The rival Koreas have agreed to hold talks Wednesday on arranging the first reunions of families separated by the 1950-53 Korean War in more than three years, officials said Monday.
North Korea agreed 10 days ago to restart the reunions and asked South Korea to pick the date. The South subsequently chose Feb. 17-22 and proposed that talks be held to discuss the details. But North Korea didn't respond for a week, drawing complaints from South Korean officials.
Breaking its week-long silence, North Korea sent a message on Monday proposing that the preparatory talks take place either Wednesday or Thursday at a border village, and that South Korea could pick the date, according to South Korea's Unification Ministry and North Korean state media.
South Korea replied that it preferred Wednesday and North Korea agreed, according to the Unification Ministry, which is responsible for South Korean relations with the North.
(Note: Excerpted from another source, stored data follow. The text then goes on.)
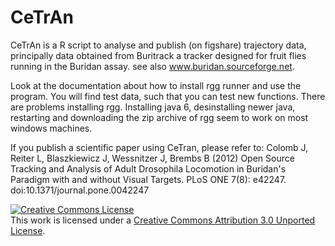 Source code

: CeTrAn
======

CeTrAn is a R script to analyse and publish (on figshare) trajectory data, principally data obtained from Buritrack a tracker designed for fruit flies running in the Buridan assay. see also www.buridan.sourceforge.net.

Look at the documentation about how to install rgg runner and use the program. You will find test data, such that you can test new functions. There are problems installing rgg. Installing java 6, desinstalling newer java, restarting and downloading the zip archive of rgg seem to work on most windows machines.


If you publish a scientific paper using CeTran, please refer to:
Colomb J, Reiter L, Blaszkiewicz J, Wessnitzer J, Brembs B (2012) Open Source Tracking and Analysis of Adult Drosophila Locomotion in Buridan's Paradigm with and without Visual Targets. PLoS ONE 7(8): e42247. doi:10.1371/journal.pone.0042247

<a rel="license" href="http://creativecommons.org/licenses/by/3.0/deed.en_US"><img alt="Creative Commons License" style="border-width:0" src="http://i.creativecommons.org/l/by/3.0/88x31.png" /></a><br />This work is licensed under a <a rel="license" href="http://creativecommons.org/licenses/by/3.0/deed.en_US">Creative Commons Attribution 3.0 Unported License</a>.
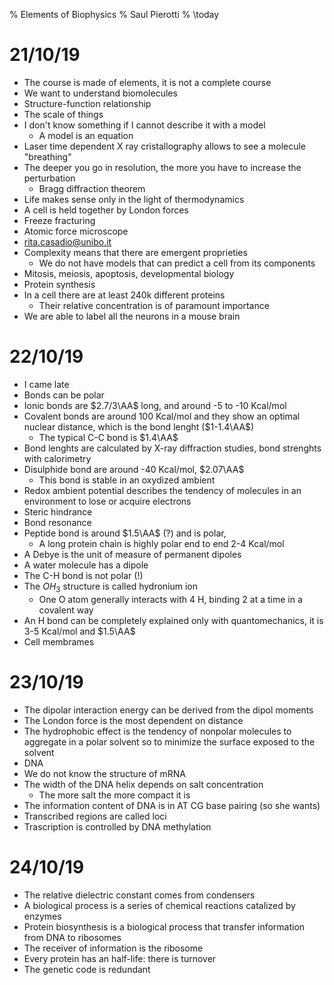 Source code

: % Elements of Biophysics
% Saul Pierotti
% \today

# 21/10/19
* The course is made of elements, it is not a complete course
* We want to understand biomolecules
* Structure-function relationship
* The scale of things
* I don't know something if I cannot describe it with a model
	* A model is an equation
* Laser time dependent X ray cristallography allows to see a molecule "breathing"
* The deeper you go in resolution, the more you have to increase the perturbation
	* Bragg diffraction theorem
* Life makes sense only in the light of thermodynamics
* A cell is held together by London forces
* Freeze fracturing
* Atomic force microscope
* rita.casadio@unibo.it
* Complexity means that there are emergent proprieties
	* We do not have models that can predict a cell from its components
* Mitosis, meiosis, apoptosis, developmental biology
* Protein synthesis
* In a cell there are at least 240k different proteins
	* Their relative concentration is of paramount importance
* We are able to label all the neurons in a mouse brain

# 22/10/19
* I came late
* Bonds can be polar
* Ionic bonds are $2.7/3\AA$ long, and around -5 to -10 Kcal/mol
* Covalent bonds are around 100 Kcal/mol and they show an optimal nuclear distance, which is the bond lenght ($1-1.4\AA$)
	* The typical C-C bond is $1.4\AA$
* Bond lenghts are calculated by X-ray diffraction studies, bond strenghts with calorimetry
* Disulphide bond are around -40 Kcal/mol, $2.07\AA$
	* This bond is stable in an oxydized ambient
* Redox ambient potential describes the tendency of molecules in an environment to lose or acquire electrons
* Steric hindrance
* Bond resonance
* Peptide bond is around $1.5\AA$ (?) and is polar, 
	* A long protein chain is highly polar end to end 2-4 Kcal/mol
* A Debye is the unit of measure of permanent dipoles
* A water molecule has a dipole
* The C-H bond is not polar (!)
* The $OH_3$ structure is called hydronium ion
	* One O atom generally interacts with 4 H, binding 2 at a time in a covalent way
* An H bond can be completely explained only with quantomechanics, it is 3-5 Kcal/mol and $1.5\AA$
* Cell membrames

# 23/10/19
* The dipolar interaction energy can be derived from the dipol moments
* The London force is the most dependent on distance
* The hydrophobic effect is the tendency of nonpolar molecules to aggregate in a polar solvent so to minimize the surface exposed to the solvent
* DNA
* We do not know the structure of mRNA
* The width of the DNA helix depends on salt concentration
	* The more salt the more compact it is
* The information content of DNA is in AT CG base pairing (so she wants)
* Transcribed regions are called loci
* Trascription is controlled by DNA methylation

# 24/10/19
* The relative dielectric constant comes from condensers
* A biological process is a series of chemical reactions catalized by enzymes
* Protein biosynthesis is a biological process that transfer information from DNA to ribosomes
* The receiver of information is the ribosome
* Every protein has an half-life: there is turnover
* The genetic code is redundant
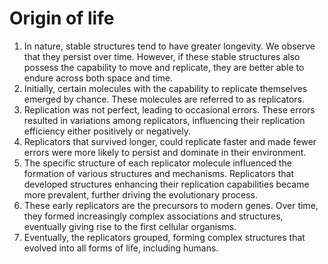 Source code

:# Origin of life

1. In nature, stable structures tend to have greater longevity. We observe that they persist over time. However, if these stable structures also possess the capability to move and replicate, they are better able to endure across both space and time.
2. Initially, certain molecules with the capability to replicate themselves emerged by chance. These molecules are referred to as replicators.
3. Replication was not perfect, leading to occasional errors. These errors resulted in variations among replicators, influencing their replication efficiency either positively or negatively.
4. Replicators that survived longer, could replicate faster and made fewer errors were more likely to persist and dominate in their environment.
5. The specific structure of each replicator molecule influenced the formation of various structures and mechanisms. Replicators that developed structures enhancing their replication capabilities became more prevalent, further driving the evolutionary process.
6. These early replicators are the precursors to modern genes. Over time, they formed increasingly complex associations and structures, eventually giving rise to the first cellular organisms.
7. Eventually, the replicators grouped, forming complex structures that evolved into all forms of life, including humans.
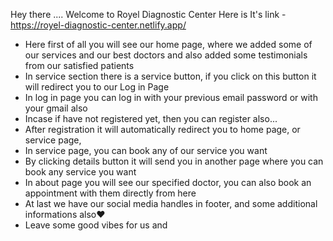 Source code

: Hey there ....
Welcome to Royel Diagnostic Center Here is It's link - https://royel-diagnostic-center.netlify.app/

- Here first of all you will see our home page, where we added some of our services and our best doctors and also added some testimonials from our satisfied patients
- In service section there is a service button, if you click on this button it will redirect you to our Log in Page
- In log in page you can log in with your previous email password or with your gmail also
- Incase if have not registered yet, then you can register also...
- After registration it will automatically redirect you to home page, or service page,
- In service page, you can book any of our service you want
- By clicking details button it
  will send you in another page where you can book any service you want
- In about page you will see our specified doctor, you can also book an appointment with them directly from here
- At last we have our social media handles in footer, and some additional informations also❤️
- Leave some good vibes for us and
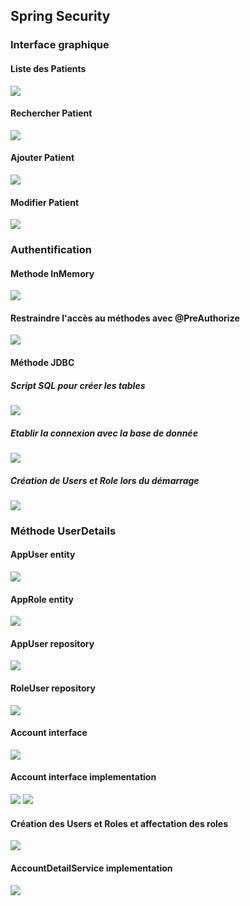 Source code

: <h2>Spring Security</h2>

<h3>Interface graphique</h3>

<h4>Liste des Patients</h4>
<img src="Screenshots/Patient_List.png">

<h4>Rechercher Patient</h4>
<img src="Screenshots/Patient_Keyword.png">

<h4>Ajouter Patient</h4>
<img src="Screenshots/Patient_Add.png">

<h4>Modifier Patient</h4>
<img src="Screenshots/Patient_Edit.png">

<h3>Authentification</h3>

<h4>Methode InMemory</h4>
<img src="Screenshots/InMem1.png">
<h4>Restraindre l'accès au méthodes avec @PreAuthorize</h4>
<img src="Screenshots/InMem2.png">

<h4>Méthode JDBC </h4>
<h5>Script SQL pour créer les tables</h5>
<img src="Screenshots/Jdbc3.png">
<h5>Etablir la connexion avec la base de donnée</h5>
<img src="Screenshots/Jdbc1.png">
<h5>Création de Users et Role lors du démarrage</h5>
<img src="Screenshots/Jdbc2.png">

<h3>Méthode UserDetails</h3>
<h4>AppUser entity</h4>
<img src="Screenshots/UDu.png">
<h4>AppRole entity</h4>
<img src="Screenshots/UDr.png">
<h4>AppUser repository</h4>
<img src="Screenshots/UDur.png">
<h4>RoleUser repository</h4>
<img src="Screenshots/UDrr.png">
<h4>Account interface</h4>
<img src="Screenshots/UDasi.png">
<h4>Account interface implementation</h4>
<img src="Screenshots/UDasimp.png">
<img src="Screenshots/UDasimp2.png">
<h4>Création des Users et Roles et affectation des roles</h4>
<img src="Screenshots/Popdb.png">
<h4>AccountDetailService implementation</h4>
<img src="Screenshots/UDsi.png">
Ministry spokesman Kim Eui-do said officials will try to arrange the reunions as soon as possible.
The reunion program is one of several co-operation projects between the divided Koreas that have been stalled amid tensions in recent years. The program is highly emotional because most applicants are in their 70s or older and want to see their long-lost relatives before they die.
Millions of Koreans have been separated since the Korean War, which ended with an armistice, not a peace treaty, leaving the Korean Peninsula still technically in a state of war. The rivals are separated by a heavily fortified border, and ordinary citizens are barred from exchanging letters, phone calls or emails.
About 22,000 North and South Koreans have met briefly with long-lost relatives during past periods of detente, but reunions have not been held since late 2010 because of continuing tension. A month after the 2010 reunions, North Korea launched artillery at a South Korean front-line island, killing two civilians and two marines.
North Korea has recently toned down its bellicose rhetoric toward South Korea and made a series of conciliatory gestures. Last spring, it dramatically escalated tensions by issuing threats of nuclear war.
Analysts say the impoverished North needs improved ties with South Korea to help attract foreign investment and aid.